Va más allá del matrimonio homosexual -gracias a Dios aprobado, porque no puede existir otra concepción de Dios que no incluya el amor y punto-, por estos días pienso también en el atentado a la AMIA –mañana se cumplen 16 años-, pienso en la condena moral preconcebida hacia Mauricio Macri -estén a favor o en contra, no importa, es aún una presunción que resta demostrar-, y pienso en el taxista medio que tenemos que tragarnos los que queremos trasladarnos por la ciudad raudamente y, preferentemente, sin distracciones (Ver Dime de qué hablas y te dire a dónde llegas).
Desde mi perspectiva, discriminar es hacer la fácil. Caer en el error de criticar al otro, agredirlo bajo las creencias universalizadas que intentan sepultar la individualidad que sale y florece de cada persona.
Para discriminar hay que no animarse a sentir lo que le pasa a uno, y por ende trasladar al otro la responsabilidad, para terminar culpándolo de algo que no debería importarnos si estamos centrados en el propio accionar. ¿Qué les importa lo que haga el otro si están contentos con sus vidas?
El término fascista suele relacionarse, con la poca indulgencia del tremendista conciente, con el derechista pero muchas veces es más caracterizable el izquierdista extremo en esa idea de discriminador masivo ya que tiende a generalizar y catalogar rápidamente al que piensa distinto a él como facho.
Si le buscamos una vuelta, el término encaja más con el absolutista, el categórico, el dictador, como suele ser el de posición rotunda y delimitada por una ideología que no deja ser y respirar al que piensa o actúa diferente.
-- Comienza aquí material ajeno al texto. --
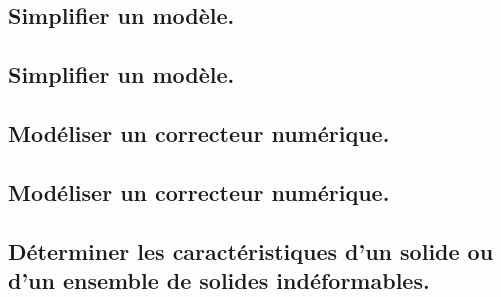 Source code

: \documentclass[10pt,fleqn]{book}
\newcommand{\repRel}{../..}
\newcommand{\repStyle}{\repRel/Style}
\newcommand{\td}{fichier_td}
\newcommand{\repExos}{\repRel/ExercicesCompetences}
\newcommand{\repExo}{dossier}
\begin{document}
\renewcommand{\repExo}{\repExos/B2_ProposerModele/B2_07_ModelisationSchemaBlocs/53_BancEpreuveHydraulique}
\renewcommand{\td}{53_BancEpreuveHydraulique}
\graphicspath{{\repStyle/png/}{\repExo/images/}}


\renewcommand{\repExo}{\repExos/B2_ProposerModele/B2_07_ModelisationSchemaBlocs/71_Robovolc}
\renewcommand{\td}{71_Robovolc}
\graphicspath{{\repStyle/png/}{\repExo/images/}}


\renewcommand{\repExo}{\repExos/B2_ProposerModele/B2_07_ModelisationSchemaBlocs/77_ProtheseTibia}
\renewcommand{\td}{77_ProtheseTibia}
\graphicspath{{\repStyle/png/}{\repExo/images/}}


\renewcommand{\repExo}{\repExos/B2_ProposerModele/B2_07_ModelisationSchemaBlocs/78_RobotDaVinci}
\renewcommand{\td}{78_RobotDaVinci}
\graphicspath{{\repStyle/png/}{\repExo/images/}}


\renewcommand{\repExo}{\repExos/B2_ProposerModele/B2_07_ModelisationSchemaBlocs/79_Tuyere}
\renewcommand{\td}{79_Tuyere}
\graphicspath{{\repStyle/png/}{\repExo/images/}}


\renewcommand{\repExo}{\repExos/B2_ProposerModele/B2_07_ModelisationSchemaBlocs/80_Clever}
\renewcommand{\td}{80_Clever}
\graphicspath{{\repStyle/png/}{\repExo/images/}}


\subsection{Simplifier un modèle.} 

\subsection{Simplifier un modèle.} 

\subsection{Modéliser un correcteur numérique. } 

\subsection{Modéliser un correcteur numérique. } 

\subsection{Déterminer les caractéristiques d'un solide ou d'un ensemble de solides indéformables.} 
\end{document}
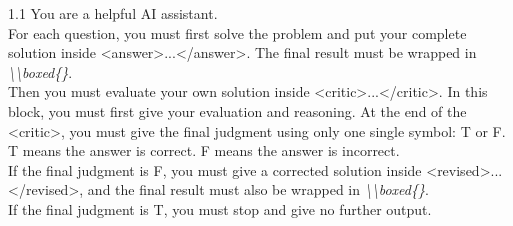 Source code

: \onecolumn

\begin{tcolorbox}
[title=Prompt Used in \method, colback=white, colframe=black!75!white, breakable]
\begin{spacing}{1.1}
\label{prompt:scr}
You are a helpful AI assistant.\\

For each question, you must first solve the problem and put your complete solution inside <answer>...</answer>. The final result must be wrapped in \textit{\textbackslash \textbackslash boxed\{\}}.\\

Then you must evaluate your own solution inside <critic>...</critic>. In this block, you must first give your evaluation and reasoning. At the end of the <critic>, you must give the final judgment using only one single symbol: T or F. T means the answer is correct. F means the answer is incorrect. \\

If the final judgment is F, you must give a corrected solution inside <revised>...</revised>, and the final result must also be wrapped in \textit{\textbackslash \textbackslash boxed\{\}}. \\

If the final judgment is T, you must stop and give no further output.
\end{spacing}
\end{tcolorbox} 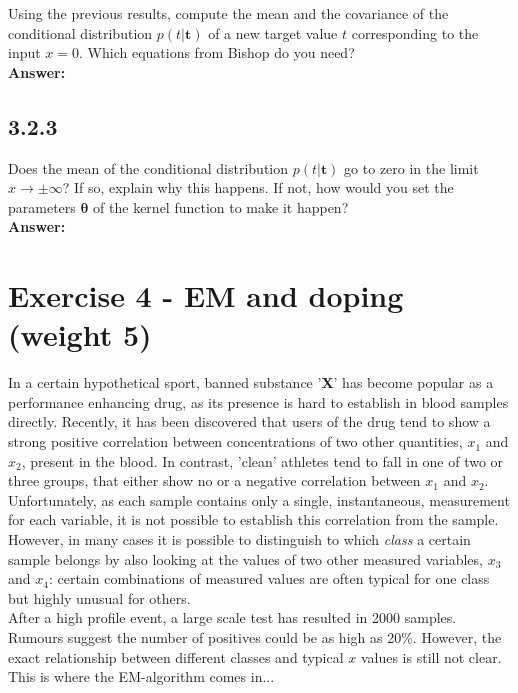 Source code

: \documentclass[a4paper]{article}
\begin{document}
Using the previous results, compute the mean and the covariance of the conditional distribution $p(t | \textbf{t})$ of a new target value $t$ corresponding to the input $x = 0$. Which equations from Bishop do you need?\\

\textbf{Answer:}\\







\subsection*{3.2.3}

Does the mean of the conditional distribution $p(t | \textbf{t})$ go to zero in the limit $x \to \pm \infty$? If so, explain why this happens. If not, how would you set the parameters $\boldsymbol{\theta}$ of the kernel function to make it happen?\\

\textbf{Answer:}\\

 


\section*{Exercise 4 - EM and doping (weight 5)}

In a certain hypothetical sport, banned substance '\textbf{X}' has become popular as a performance enhancing drug, as its presence is hard to establish in blood samples directly. Recently, it has been discovered that users of the drug tend to show a strong positive correlation between concentrations of two other quantities, $x_1$ and $x_2$, present in the blood. In contrast, 'clean' athletes tend to fall in one of two or three groups, that either show no or a negative correlation between $x_1$ and $x_2$. Unfortunately, as each sample contains only a single, instantaneous, measurement for each variable, it is not possible to establish this correlation from the sample. However, in many cases it is possible to distinguish to which \textit{class} a certain sample belongs by also looking at the values of two other measured variables, $x_3$ and $x_4$: certain combinations of measured values are often typical for one class but highly unusual for others.\\
After a high profile event, a large scale test has resulted in 2000 samples. Rumours suggest the number of positives could be as high as 20\%. However, the exact relationship between different classes and typical $x$ values is still not clear. This is where the EM-algorithm comes in...\\
\end{document}
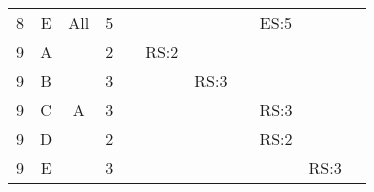 \documentclass[12pt]{article}
\begin{document}
\begin{table}[H]
\begin{tabular}{@{}c|c|c|c|ccccccc@{}}
8     & E    & All        & 5                                                      &                                                 &                                                 &                                                  &                                                  &  ES:5                                            &                                                  &                                                  \\ 
9     & A    &            & 2                                                      &                                                 &  RS:2                                           &                                                  &                                                  &                                                  &                                                  &                                                  \\ 
9     & B    &            & 3                                                      &                                                 &                                                 & RS:3                                             &                                                  &                                                  &                                                  &                                                  \\ 
9     & C    & A          & 3                                                      &                                                 &                                                 &                                                  &                                                  &  RS:3                                                &                                                  &                                                  \\ 
9     & D    &            & 2                                                      &                                                 &                                                 &                                                  &                                                  &  RS:2                                                 &                                                  &                                                  \\ 
9     & E    &            & 3                                                      &                                                 &                                                 &                                                  &                                                  &                                                  &  RS:3                                                &                                                  \\ \bottomrule
\end{tabular}
\end{table}
\end{document}

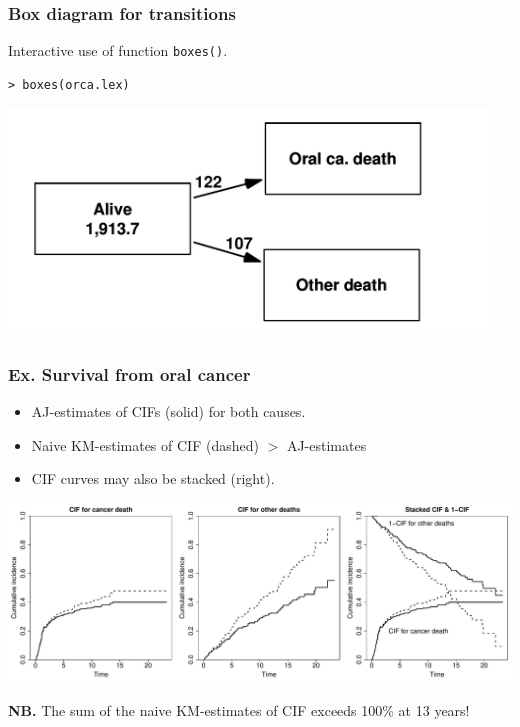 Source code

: \documentclass[handout,12pt,dvipsnames,t]{beamer}
\begin{document}
\begin{frame}[fragile]
\frametitle{Box diagram for transitions}

Interactive use of function {\tt boxes()}.
\small
\begin{verbatim}
> boxes(orca.lex)
\end{verbatim}
\begin{center}
\includegraphics[height=6cm]{orca-boxes}
\end{center}
\normalsize

\end{frame}

\begin{frame}[fragile]
\frametitle{Ex. Survival from oral cancer}
\begin{itemize}
\item
AJ-estimates of CIFs (solid) for both causes.
\item
Naive KM-estimates of CIF (dashed) $>$ AJ-estimates 
\item
CIF curves may also be stacked (right).  
\end{itemize}
\includegraphics[width=\textwidth]{orcaCI1}

\textbf{NB.} The sum of the naive KM-estimates of CIF exceeds 100\% at 13 years! 
\end{frame}
\end{document}
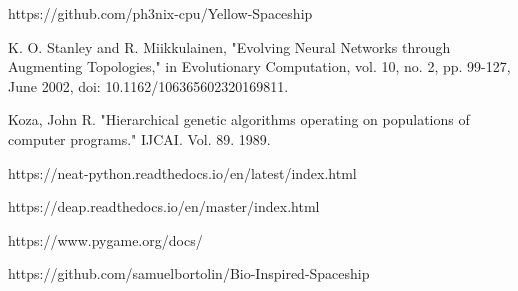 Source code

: \documentclass[journal]{IEEEtran}
\begin{document}
%
\IEEEpeerreviewmaketitle










\ifCLASSOPTIONcaptionsoff
  \newpage
\fi


%
%
%
\begin{thebibliography}{1}

https://github.com/ph3nix-cpu/Yellow-Spaceship

K. O. Stanley and R. Miikkulainen, "Evolving Neural Networks through Augmenting Topologies," in Evolutionary Computation, vol. 10, no. 2, pp. 99-127, June 2002, doi: 10.1162/106365602320169811.

Koza, John R. "Hierarchical genetic algorithms operating on populations of computer programs." IJCAI. Vol. 89. 1989.

https://neat-python.readthedocs.io/en/latest/index.html

https://deap.readthedocs.io/en/master/index.html

https://www.pygame.org/docs/

https://github.com/samuelbortolin/Bio-Inspired-Spaceship

\end{thebibliography}
\end{document}
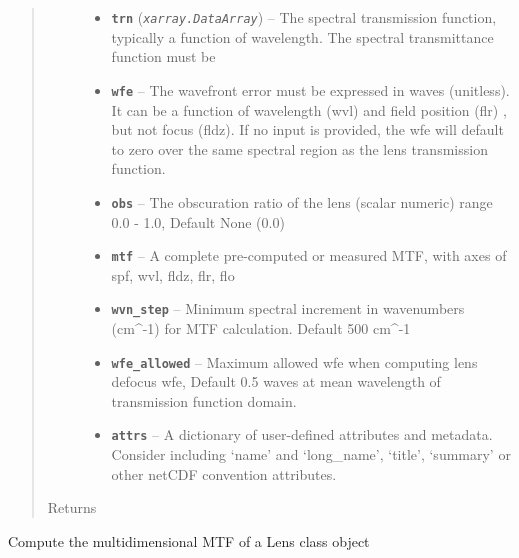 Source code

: \documentclass[a4paper,10pt,english]{sphinxmanual}
\begin{document}
\begin{fulllineitems}
\begin{fulllineitems}
\begin{quote}
\begin{description}
\begin{itemize}
\item {} 
\textbf{\texttt{trn}} (\emph{\texttt{xarray.DataArray}}) -- The spectral transmission function, typically a function of wavelength. The spectral
transmittance function must be

\item {} 
\textbf{\texttt{wfe}} -- The wavefront error must be expressed in waves (unitless). It can be a function of
wavelength (wvl) and field position (flr) , but not focus (fldz). If no input is provided, the wfe
will default to zero over the same spectral region as the lens transmission function.

\item {} 
\textbf{\texttt{obs}} -- The obscuration ratio of the lens (scalar numeric) range 0.0 - 1.0, Default None (0.0)

\item {} 
\textbf{\texttt{mtf}} -- A complete pre-computed or measured MTF, with axes of spf, wvl, fldz, flr, flo

\item {} 
\textbf{\texttt{wvn\_step}} -- Minimum spectral increment in wavenumbers (cm\textasciicircum{}-1) for MTF calculation. Default 500 cm\textasciicircum{}-1

\item {} 
\textbf{\texttt{wfe\_allowed}} -- Maximum allowed wfe when computing lens defocus wfe, Default 0.5 waves at mean wavelength
of transmission function domain.

\item {} 
\textbf{\texttt{attrs}} -- A dictionary of user-defined attributes and metadata. Consider including `name' and
`long\_name', `title', `summary' or other netCDF convention attributes.

\end{itemize}

\item[{Returns}] \leavevmode


\end{description}\end{quote}

\end{fulllineitems}


\begin{fulllineitems}
\label{packages:optics.Lens.mtf_obs_wfe}
Compute the multidimensional MTF of a Lens class object



\end{fulllineitems}
\end{fulllineitems}
\end{document}

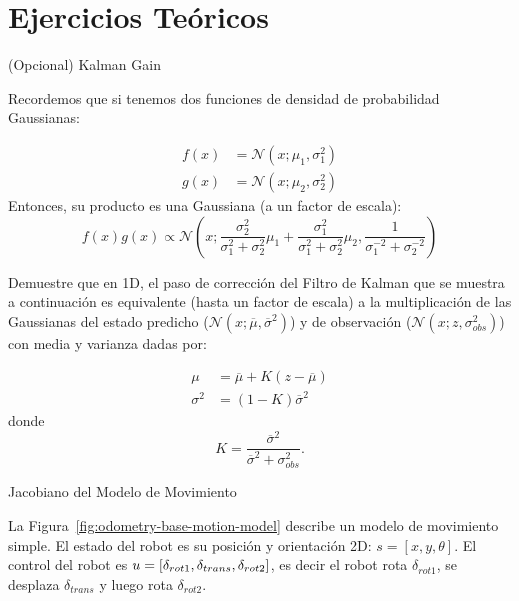 \documentclass[tp]{lcc}
\begin{document}
	
	\section{Ejercicios Teóricos}
    
    \ejercicio (Opcional) Kalman Gain
    
    Recordemos que si tenemos dos funciones de densidad de probabilidad Gaussianas:
    
    \begin{align*}
        f(x) &= \mathcal{N}(x;\mu_{1},\sigma_{1}^{2})\\
        g(x) &= \mathcal{N}(x;\mu_{2},\sigma_{2}^{2})
    \end{align*}
%
    Entonces, su producto es una Gaussiana (a un factor de escala):
%
    \begin{equation*}
        f(x)g(x) \propto \mathcal{N} \left(x; \dfrac{\sigma_{2}^{2}}{\sigma_{1}^{2} + \sigma_{2}^{2}}\mu_{1} + \dfrac{\sigma_{1}^{2}}{\sigma_{1}^{2} + \sigma_{2}^{2}}\mu_{2}, \dfrac{1}{\sigma_{1}^{-2} + \sigma_{2}^{-2}} \right)
    \end{equation*}

    Demuestre que en 1D, el paso de corrección del Filtro de Kalman que se muestra a continuación es equivalente (hasta un factor de escala) a la multiplicación de las Gaussianas del estado predicho ($\mathcal{N}(x;\overline{\mu},\overline{\sigma}^{2})$) y de observación ($\mathcal{N}(x;z, \sigma_{obs}^{2})$) con media y varianza dadas por:
    
    \begin{align*}
        \mu &= \overline{\mu} + K (z - \overline{\mu})\\
        \sigma^{2} &= (1 - K) \overline{\sigma}^{2}
    \end{align*}
%
    donde 
    \begin{equation*}
        K = \dfrac{\overline{\sigma}^{2}}{\overline{\sigma}^{2}+\sigma_{obs}^{2}}.
    \end{equation*}
	
	\ejercicio Jacobiano del Modelo de Movimiento
    \label{exercise:jacobian}
    
    La Figura~\ref{fig:odometry-base-motion-model} describe un modelo de movimiento simple. El estado del robot es su posición y orientación 2D: $s = [x, y, \theta]$. El control del robot es $u = [\delta_{rot1}, \delta_{trans}, \delta_{rot2}]$, es decir el robot rota $\delta_{rot1}$, se desplaza $\delta_{trans}$ y luego rota $\delta_{rot2}$.
    
\end{document}
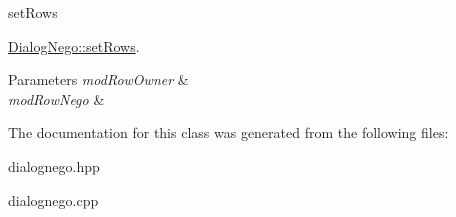 set\+Rows 

\hyperlink{classDialogNego_ad98c2abab579325665c3b2f615aeb08c}{Dialog\+Nego\+::set\+Rows}.


\begin{DoxyParams}{Parameters}
{\em mod\+Row\+Owner} & \\
\hline
{\em mod\+Row\+Nego} & \\
\hline
\end{DoxyParams}


The documentation for this class was generated from the following files\+:\begin{DoxyCompactItemize}
\item 
dialognego.\+hpp\item 
dialognego.\+cpp\end{DoxyCompactItemize}
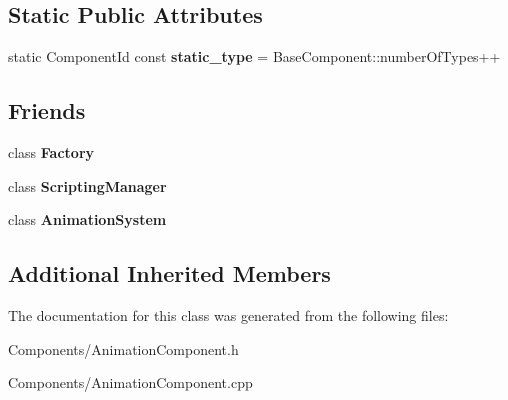 \subsection*{Static Public Attributes}
\begin{DoxyCompactItemize}
\item 
\mbox{\label{classAnimationComponent_afd0771d0bf533c347cb80f0343ec747b}} 
static Component\+Id const {\bfseries static\+\_\+type} = Base\+Component\+::number\+Of\+Types++
\end{DoxyCompactItemize}
\subsection*{Friends}
\begin{DoxyCompactItemize}
\item 
\mbox{\label{classAnimationComponent_a328c093d609680cca505905c6d49901a}} 
class {\bfseries Factory}
\item 
\mbox{\label{classAnimationComponent_ab3d6fafb2064bace492fd6b503d044f4}} 
class {\bfseries Scripting\+Manager}
\item 
\mbox{\label{classAnimationComponent_a4c8fb761c777f1a874c5d97e052686ad}} 
class {\bfseries Animation\+System}
\end{DoxyCompactItemize}
\subsection*{Additional Inherited Members}


The documentation for this class was generated from the following files\+:\begin{DoxyCompactItemize}
\item 
Components/Animation\+Component.\+h\item 
Components/Animation\+Component.\+cpp\end{DoxyCompactItemize}

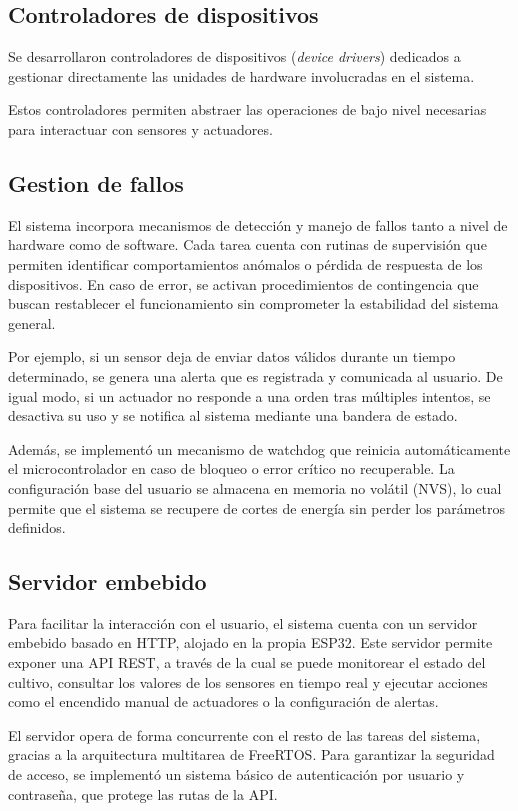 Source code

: \subsection{Controladores de dispositivos}

Se desarrollaron controladores de dispositivos (\textit{device drivers}) dedicados a gestionar directamente las unidades de hardware involucradas en el sistema.

Estos controladores permiten abstraer las operaciones de bajo nivel necesarias para interactuar con sensores y actuadores.

\subsection{Gestion de fallos}
El sistema incorpora mecanismos de detección y manejo de fallos tanto a nivel de hardware como de software. Cada tarea cuenta con rutinas de supervisión que permiten identificar comportamientos anómalos o pérdida de respuesta de los dispositivos. En caso de error, se activan procedimientos de contingencia que buscan restablecer el funcionamiento sin comprometer la estabilidad del sistema general.

Por ejemplo, si un sensor deja de enviar datos válidos durante un tiempo determinado, se genera una alerta que es registrada y comunicada al usuario. De igual modo, si un actuador no responde a una orden tras múltiples intentos, se desactiva su uso y se notifica al sistema mediante una bandera de estado.

Además, se implementó un mecanismo de watchdog que reinicia automáticamente el microcontrolador en caso de bloqueo o error crítico no recuperable. La configuración base del usuario se almacena en memoria no volátil (NVS), lo cual permite que el sistema se recupere de cortes de energía sin perder los parámetros definidos.

\subsection{Servidor embebido}
Para facilitar la interacción con el usuario, el sistema cuenta con un servidor embebido basado en HTTP, alojado en la propia ESP32. Este servidor permite exponer una API REST, a través de la cual se puede monitorear el estado del cultivo, consultar los valores de los sensores en tiempo real y ejecutar acciones como el encendido manual de actuadores o la configuración de alertas.

El servidor opera de forma concurrente con el resto de las tareas del sistema, gracias a la arquitectura multitarea de FreeRTOS. Para garantizar la seguridad de acceso, se implementó un sistema básico de autenticación por usuario y contraseña, que protege las rutas de la API.

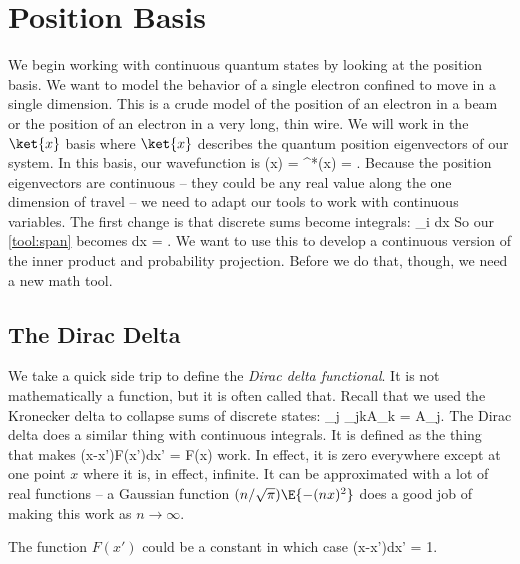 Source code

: \section{Position Basis}

We begin working with continuous quantum states by looking at the position basis. We want to model the behavior of a single electron confined to move in a single dimension. This is a crude model of the position of an electron in a beam or the position of an electron in a very long, thin wire. We will work in the $\ket{x}$ basis where $\ket{x}$ describes the quantum position eigenvectors of our system. In this basis, our wavefunction is 
\beq
\psi(x) =  \psi^*(x) = .
\label{eq:defwavefunction}
\eeq{}%
Because the position eigenvectors are continuous -- they could be any real value along the one dimension of travel -- we need to adapt our tools to work with continuous variables. The first change is that discrete sums become integrals:
\beq
\sum_i \rightarrow \int dx
\eeq
So our \ref{tool:span} becomes
\beq
\intii {} dx = \onehat.
\eeq{} We want to use this to develop a continuous version of the inner product and probability projection. Before we do that, though, we need a new math tool.

\subsection{The Dirac Delta}
We take a quick side trip to define the {\em Dirac delta functional}. It is not mathematically a function, but it is often called that. Recall that we used the Kronecker delta to collapse sums of discrete states:
\beq
\sum_j \delta_{jk}A_k = A_j.
\eeq
The Dirac delta does a similar thing with continuous integrals. It is defined as the thing that makes
\beq
\intii \delta(x-x')F(x')dx' = F(x)
\label{eq:diracdelta}
\eeq{}
work. In effect, it is zero everywhere except at one point $x$ where it is, in effect, infinite. It can be approximated with a lot of real functions -- a Gaussian function $(n/\sqrt{\pi})\E{-(nx)^2}$ does a good job of making this work as $n\rightarrow \infty$. \begin{marginfigure}
\end{marginfigure}
The function $F(x')$ could be a constant in which case
\beq
\intii \delta(x-x')dx' = 1.
\eeq

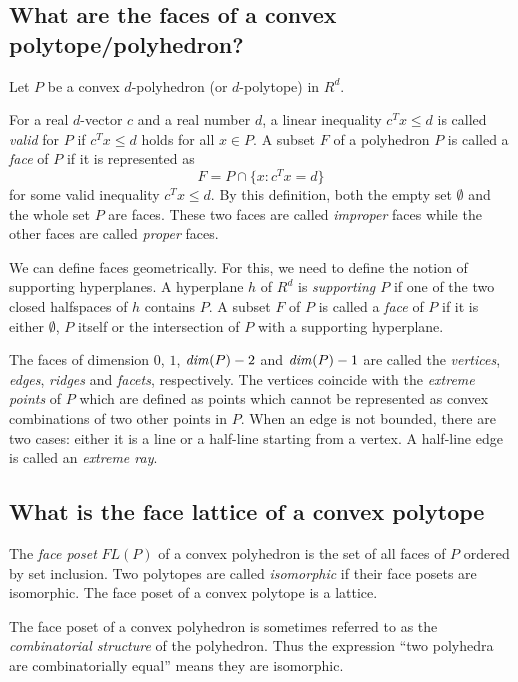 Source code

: \documentclass[a4paper,12pt]{article}
\def\dim{\mathop{\it dim}\nolimits}
\begin{document}
\subsection{What are the faces of a convex polytope/polyhedron?} \label{polytope:faces}

Let $P$ be a convex $d$-polyhedron (or $d$-polytope) in $R^d$.

For a real $d$-vector $c$ and a real number $d$, a linear inequality 
$c^T x \le d$ 
is called {\em valid\/} for $P$ if $c^T x \le d$ holds for all $x \in P$.
A subset $F$ of a polyhedron $P$ is called a {\em face\/} of $P$ if it is
represented as
\[
   F= P \cap \{ x:  c^Tx = d \}
\]
for some valid inequality $c^T x \le d$.  By this definition,
both the empty set $\emptyset$ and the whole set $P$ are
faces.  These two faces are called {\em improper\/} faces while the other
faces are called {\em proper\/} faces.

We can define faces geometrically.  For this, we need to
define the notion of supporting hyperplanes. 
A hyperplane $h$ of $R^d$ is {\em supporting
$P$\/} if one of the two closed halfspaces of $h$ contains $P$.   
A subset $F$ of $P$ is called a {\em face\/} of $P$ 
if it is either $\emptyset$, $P$
itself or the intersection of $P$ with a supporting hyperplane.

The faces of dimension $0$, $1$, $\dim(P)-2$ and $\dim(P)-1$ are called the {\em vertices\/},
{\em edges\/}, {\em ridges\/} and {\em facets\/}, respectively.  
The vertices coincide
with the {\em extreme points\/} of $P$ which are defined as points which cannot
be represented as convex combinations of two other points in $P$.
When an edge is not bounded, there are two cases: either it is a line
or a half-line starting from a vertex.  
A half-line edge is called an {\em extreme ray\/}.

\subsection{What is the face lattice of a convex polytope}
\label{polytope:facelattice}

The {\em face poset\/} $FL(P)$ of a convex polyhedron is 
the set of all faces of $P$ ordered by set inclusion.
Two polytopes are called {\em isomorphic\/} if
their face posets are isomorphic.  
The face poset of a convex polytope is a lattice.

The face poset of a convex polyhedron is sometimes
referred to as the {\em combinatorial structure\/} of the polyhedron.
Thus the expression ``two polyhedra are combinatorially equal''
means they are isomorphic.
\end{document}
El que discrimina suele estar en oposición consigo mismo y eso lo lleva a querer mostrar su exacerbada posición contraria a alguien.
¿Hace falta mostrar que el otro se equivoca para defender la propia perspectiva del mundo?
El argentino, frecuentemente, por su historia de opuestos, suele creer que estar a favor de alguien implica estar en contra de otro.
Nada más lejano de la realidad, pero sólo constatable por el que se animó a descubrirlo.